Sementara itu, Satuan Kerja Pembangunan Infrastruktur Permukiman, Fuad Aziz, mengatakan pengentasan kawasan kumuh di Kota Makassar menunjukkan progres yang signifikan.
Kata dia, berdasarkan SK Wali Kota Makassar, tahun 2014 lalu, dari 740,10 hektar kawasan kumuh kini hanya tersisa 368 hektar, atau berkurang sekitar 372,10 hektar sesuai dengan hasil revisi SK Wali Kota Makassar pada tahun 2018 lalu.
“Alhamdulillah, pengentasan kawasan di Makassar berkurang. Dari 740,10 hektar kawasan kumuh yang ada, sekarang sudah menjadi 368 hektar. Artinya, progres positif pengurangan kawasan kumuh di Makassar,” kata Fuad.
Pihaknya mendata ada 103 kawasan kumuh yang terdeteksi, 36 kawasan dengan kondisi kumuh berat, 50 kumuh sedang dan 17 kumuh ringan. Meski demikian, masih ada sekitar 51 kawasan yang tidak terdeteksi, namun tetap menjadi perhatian pemerintah.

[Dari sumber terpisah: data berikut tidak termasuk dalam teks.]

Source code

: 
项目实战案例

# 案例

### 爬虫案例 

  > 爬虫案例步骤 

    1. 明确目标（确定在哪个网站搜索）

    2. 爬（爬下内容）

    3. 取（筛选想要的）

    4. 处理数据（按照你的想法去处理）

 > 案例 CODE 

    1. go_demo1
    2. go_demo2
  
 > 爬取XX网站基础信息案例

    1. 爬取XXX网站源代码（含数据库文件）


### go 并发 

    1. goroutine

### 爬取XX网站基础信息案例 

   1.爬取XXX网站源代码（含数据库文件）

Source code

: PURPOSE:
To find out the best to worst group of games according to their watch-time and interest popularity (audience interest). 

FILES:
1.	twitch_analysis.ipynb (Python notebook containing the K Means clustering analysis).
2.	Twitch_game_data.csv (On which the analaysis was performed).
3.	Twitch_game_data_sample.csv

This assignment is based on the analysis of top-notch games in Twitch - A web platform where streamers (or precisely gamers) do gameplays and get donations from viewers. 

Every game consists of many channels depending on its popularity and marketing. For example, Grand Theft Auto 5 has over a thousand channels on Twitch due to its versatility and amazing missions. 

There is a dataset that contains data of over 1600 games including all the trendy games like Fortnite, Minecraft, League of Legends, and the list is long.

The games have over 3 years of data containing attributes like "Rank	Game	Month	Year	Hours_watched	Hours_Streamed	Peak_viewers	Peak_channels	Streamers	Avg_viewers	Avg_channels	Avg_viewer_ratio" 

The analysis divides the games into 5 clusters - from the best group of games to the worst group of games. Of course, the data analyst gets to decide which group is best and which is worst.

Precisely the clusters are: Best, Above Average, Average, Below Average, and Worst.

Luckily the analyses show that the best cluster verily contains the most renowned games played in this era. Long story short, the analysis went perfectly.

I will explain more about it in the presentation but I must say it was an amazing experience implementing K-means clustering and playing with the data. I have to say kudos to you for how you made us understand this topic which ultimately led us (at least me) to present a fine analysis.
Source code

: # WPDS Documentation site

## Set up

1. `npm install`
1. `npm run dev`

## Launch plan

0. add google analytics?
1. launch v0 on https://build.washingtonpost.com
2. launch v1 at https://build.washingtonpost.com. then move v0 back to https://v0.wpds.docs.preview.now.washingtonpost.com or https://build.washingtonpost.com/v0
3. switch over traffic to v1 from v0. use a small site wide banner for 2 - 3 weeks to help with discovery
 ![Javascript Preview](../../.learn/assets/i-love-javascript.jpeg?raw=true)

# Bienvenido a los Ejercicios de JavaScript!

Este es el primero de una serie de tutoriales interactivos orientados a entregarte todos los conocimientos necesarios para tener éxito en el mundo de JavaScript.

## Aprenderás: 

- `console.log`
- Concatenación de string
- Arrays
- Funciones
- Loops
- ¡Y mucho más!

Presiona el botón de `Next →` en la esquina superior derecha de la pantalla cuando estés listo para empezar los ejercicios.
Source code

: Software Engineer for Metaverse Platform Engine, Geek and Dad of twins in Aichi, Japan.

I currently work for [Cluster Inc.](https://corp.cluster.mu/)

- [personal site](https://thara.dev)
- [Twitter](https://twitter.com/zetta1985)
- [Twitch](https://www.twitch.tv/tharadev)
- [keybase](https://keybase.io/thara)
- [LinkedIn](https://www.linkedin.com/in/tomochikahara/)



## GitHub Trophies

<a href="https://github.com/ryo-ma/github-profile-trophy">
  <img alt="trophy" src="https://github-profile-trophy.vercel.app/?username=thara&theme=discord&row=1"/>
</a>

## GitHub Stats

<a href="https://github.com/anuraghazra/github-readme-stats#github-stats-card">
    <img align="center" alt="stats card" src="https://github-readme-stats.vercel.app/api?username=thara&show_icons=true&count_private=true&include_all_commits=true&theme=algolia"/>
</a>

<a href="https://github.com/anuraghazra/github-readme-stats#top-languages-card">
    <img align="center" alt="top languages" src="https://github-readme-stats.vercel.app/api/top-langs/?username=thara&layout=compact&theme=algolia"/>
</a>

Dari data yang ada, kawasan kumuh dengan kondisi berat itu masih di dominasi oleh wilayah pesisir seperti Kecamatan Tallo, Mariso, Ujung Tanah. Tapi sudah mengalami perubahan berkat adanya program restorasi lorong dari pemerintah kota.
Kata dia, pengurangan ini bisa terwujud lantaran didukung oleh beberapa program pengentasan kawasan kumuh. Seperti, revitalising informal settlements and their environments (RISE).
Anggaran APBD, neighborhood upgrading and shelter project phase-2 (NUSP2), kota tanpa kumuh (kotaku), hingga slum improvment settlement human alleviation (SISHA).
Terlebih lagi saat ini pengentasan kawasan kumuh juga didukung dengan berbagai program pemerintah kota. Salah satunya adalah perbaikan sanitasi disetiap kelurahan. “0% kawasan kumuh mungkin tidak bisa kita lakukan, tapi setidaknya meminimalisir kawasan kumuh itu yang terus kita lakukan,” bebernya.